Treff für junge Mütter unter 25 im Juz

Seit 2004 bietet die Stadt an allen Grundschulen die Offene Ganztagsschule an. „Mittlerweile nehmen 60 Prozent der Grundschulkinder daran teil“, erklärt Mertens. „Das ist ein Champions-League-Platz im interkommunalen Vergleich.“ Unter dem Stichwort „Mobile“ gibt es im Jugendzentrum (Juz) regelmäßig einen Treff für junge Mütter (unter 25) und ihre Kinder und unter dem Namen „FlüKids“ Angebote für Flüchtlingskinder ab einem Jahr. „Diese werden da langsam an den Alltag in den Kita-Gruppen herangeführt, damit die Schwelle beim Übergang nicht so groß wird“, erklärt Mertens.

Dieses vielseitige Angebote lässt sich die Stadt einiges kosten: Rund 2,7 Millionen Euro gehen jährlich an die Kitas, weitere 838 000 Euro an die Kindertagespflege und nochmal 1,2 Millionen Euro in den Bereich der Offenen Ganztagsschule. „Man kann nicht sagen, dass wir hier in Voerde zu wenig in die Bildung investieren“, erklärt der Dezernent.
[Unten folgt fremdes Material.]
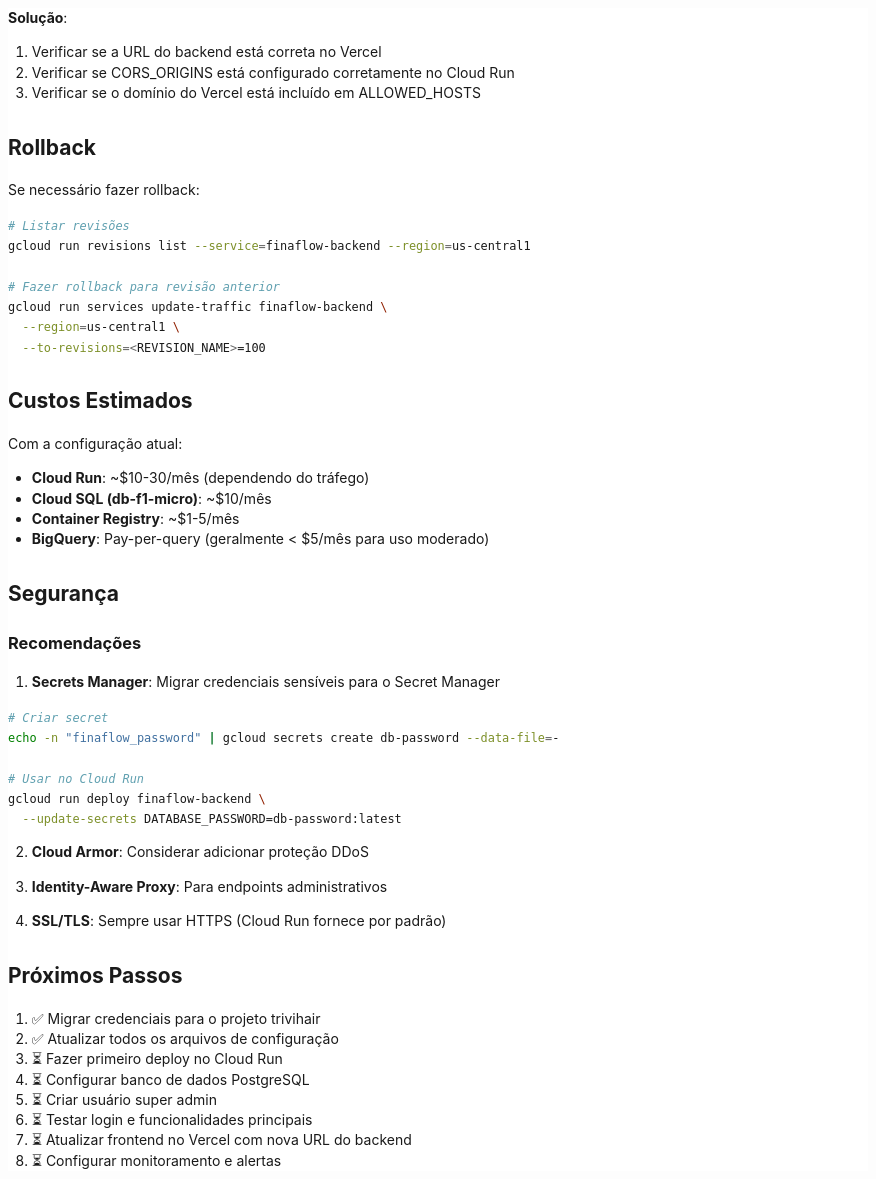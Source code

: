 **Solução**:
1. Verificar se a URL do backend está correta no Vercel
2. Verificar se CORS_ORIGINS está configurado corretamente no Cloud Run
3. Verificar se o domínio do Vercel está incluído em ALLOWED_HOSTS

## Rollback

Se necessário fazer rollback:

```bash
# Listar revisões
gcloud run revisions list --service=finaflow-backend --region=us-central1

# Fazer rollback para revisão anterior
gcloud run services update-traffic finaflow-backend \
  --region=us-central1 \
  --to-revisions=<REVISION_NAME>=100
```

## Custos Estimados

Com a configuração atual:
- **Cloud Run**: ~$10-30/mês (dependendo do tráfego)
- **Cloud SQL (db-f1-micro)**: ~$10/mês
- **Container Registry**: ~$1-5/mês
- **BigQuery**: Pay-per-query (geralmente < $5/mês para uso moderado)

## Segurança

### Recomendações

1. **Secrets Manager**: Migrar credenciais sensíveis para o Secret Manager
```bash
# Criar secret
echo -n "finaflow_password" | gcloud secrets create db-password --data-file=-

# Usar no Cloud Run
gcloud run deploy finaflow-backend \
  --update-secrets DATABASE_PASSWORD=db-password:latest
```

2. **Cloud Armor**: Considerar adicionar proteção DDoS

3. **Identity-Aware Proxy**: Para endpoints administrativos

4. **SSL/TLS**: Sempre usar HTTPS (Cloud Run fornece por padrão)

## Próximos Passos

1. ✅ Migrar credenciais para o projeto trivihair
2. ✅ Atualizar todos os arquivos de configuração
3. ⏳ Fazer primeiro deploy no Cloud Run
4. ⏳ Configurar banco de dados PostgreSQL
5. ⏳ Criar usuário super admin
6. ⏳ Testar login e funcionalidades principais
7. ⏳ Atualizar frontend no Vercel com nova URL do backend
8. ⏳ Configurar monitoramento e alertas
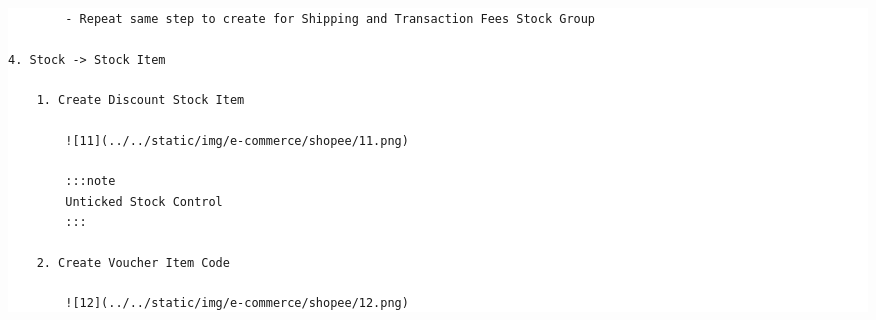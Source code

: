             - Repeat same step to create for Shipping and Transaction Fees Stock Group

    4. Stock -> Stock Item

        1. Create Discount Stock Item

            ![11](../../static/img/e-commerce/shopee/11.png)

            :::note
            Unticked Stock Control
            :::

        2. Create Voucher Item Code

            ![12](../../static/img/e-commerce/shopee/12.png)
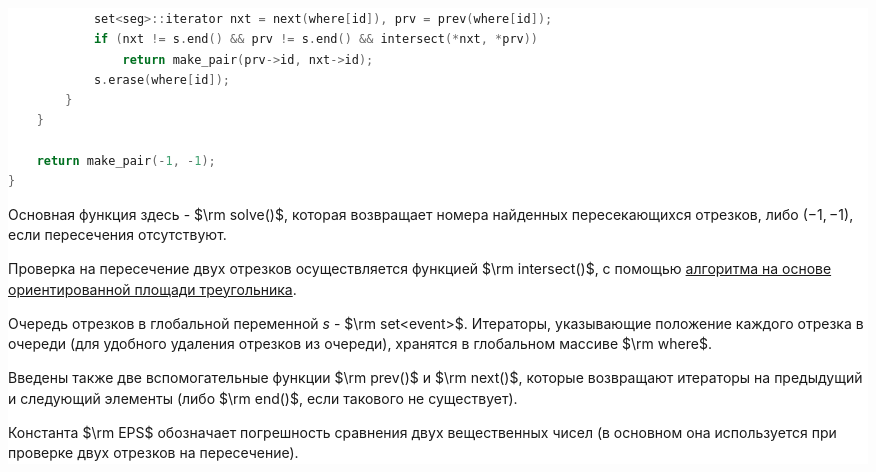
 ``` cpp
            set<seg>::iterator nxt = next(where[id]), prv = prev(where[id]);
            if (nxt != s.end() && prv != s.end() && intersect(*nxt, *prv))
                return make_pair(prv->id, nxt->id);
            s.erase(where[id]);
        }
    }

    return make_pair(-1, -1);
}
```

Основная функция здесь - $\rm solve()$, которая возвращает номера найденных пересекающихся отрезков, либо $(-1, -1)$, если пересечения отсутствуют.

Проверка на пересечение двух отрезков осуществляется функцией $\rm intersect()$, с помощью [алгоритма на основе ориентированной площади треугольника](segments_intersection_checking).

Очередь отрезков в глобальной переменной $s$ - $\rm set<event>$. Итераторы, указывающие положение каждого отрезка в очереди (для удобного удаления отрезков из очереди), хранятся в глобальном массиве $\rm where$.

Введены также две вспомогательные функции $\rm prev()$ и $\rm next()$, которые возвращают итераторы на предыдущий и следующий элементы (либо $\rm end()$, если такового не существует).

Константа $\rm EPS$ обозначает погрешность сравнения двух вещественных чисел (в основном она используется при проверке двух отрезков на пересечение).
Dabei sind die Beiträge der Eltern schon abgezogen. Bei diesen wird nach Einkommen gestaffelt. 30 Prozent der Voerder Kindergartenkinder kommen aus Familien, die weniger als 15 000 Euro Einkommen im Jahr haben und damit keine Beiträge für die Kitas zahlen.
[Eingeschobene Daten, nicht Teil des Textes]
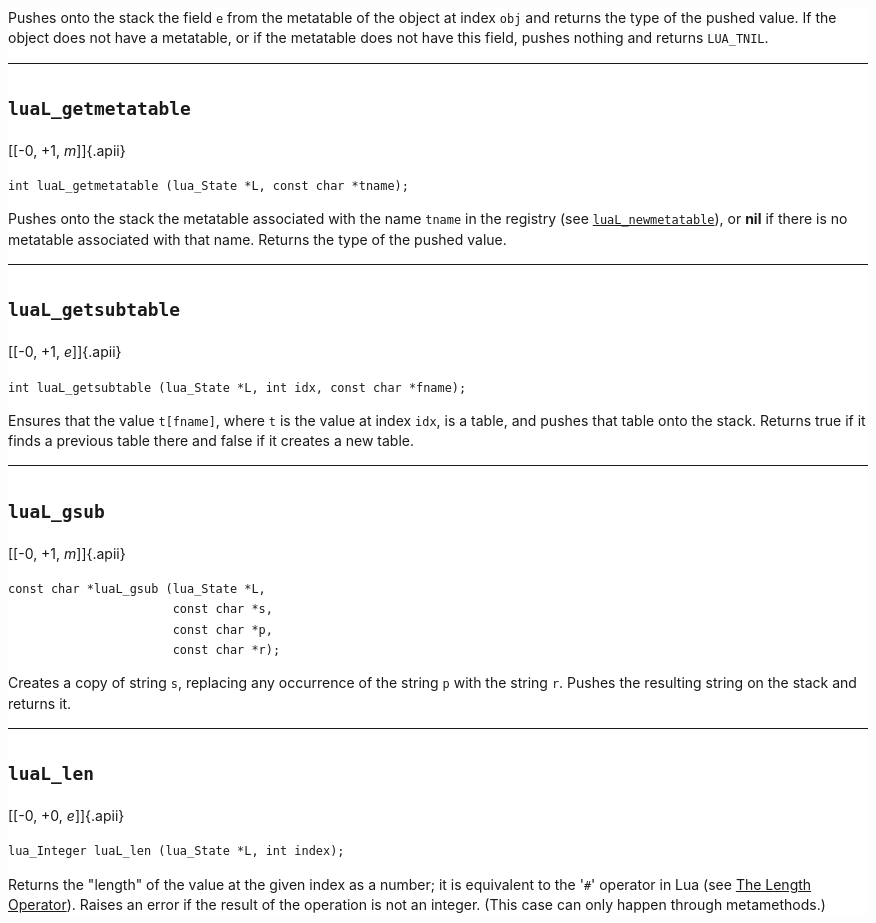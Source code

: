 Pushes onto the stack the field `e` from the metatable of the object at
index `obj` and returns the type of the pushed value. If the object does
not have a metatable, or if the metatable does not have this field,
pushes nothing and returns `LUA_TNIL`.

------------------------------------------------------------------------

## `luaL_getmetatable`

[\[-0, +1, *m*\]]{.apii}

    int luaL_getmetatable (lua_State *L, const char *tname);

Pushes onto the stack the metatable associated with the name `tname` in
the registry (see [`luaL_newmetatable`]( /05_aux_lib/ch01#lual-newmetatable)), or **nil**
if there is no metatable associated with that name. Returns the type of
the pushed value.

------------------------------------------------------------------------

## `luaL_getsubtable`

[\[-0, +1, *e*\]]{.apii}

    int luaL_getsubtable (lua_State *L, int idx, const char *fname);

Ensures that the value `t[fname]`, where `t` is the value at index
`idx`, is a table, and pushes that table onto the stack. Returns true if
it finds a previous table there and false if it creates a new table.

------------------------------------------------------------------------

## `luaL_gsub`

[\[-0, +1, *m*\]]{.apii}

    const char *luaL_gsub (lua_State *L,
                           const char *s,
                           const char *p,
                           const char *r);

Creates a copy of string `s`, replacing any occurrence of the string `p`
with the string `r`. Pushes the resulting string on the stack and
returns it.

------------------------------------------------------------------------

## `luaL_len`

[\[-0, +0, *e*\]]{.apii}

    lua_Integer luaL_len (lua_State *L, int index);

Returns the \"length\" of the value at the given index as a number; it
is equivalent to the \'`#`\' operator in Lua (see [The Length Operator](/03_the_language/ch04#the-length-operator)).
Raises an error if the result of the operation is not an integer. (This
case can only happen through metamethods.)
Mertens: Beruf muss Aufwertung erfahren

Mertens verweist auch auf das Problem, dass Fachkräfte knapp werden. „Es ist wichtig, dass der Beruf der Erzieherin eine Aufwertung bekommt“, erklärt er. Das sei „Knochenarbeit, die anders vergütet werden muss.“ Wenn man viel Wert auf Bildung legt, müsse man politisch auch dafür sorgen, dass entsprechend Geld investiert und in der Ausbildung für Qualität gesorgt wird, betont der Dezernent.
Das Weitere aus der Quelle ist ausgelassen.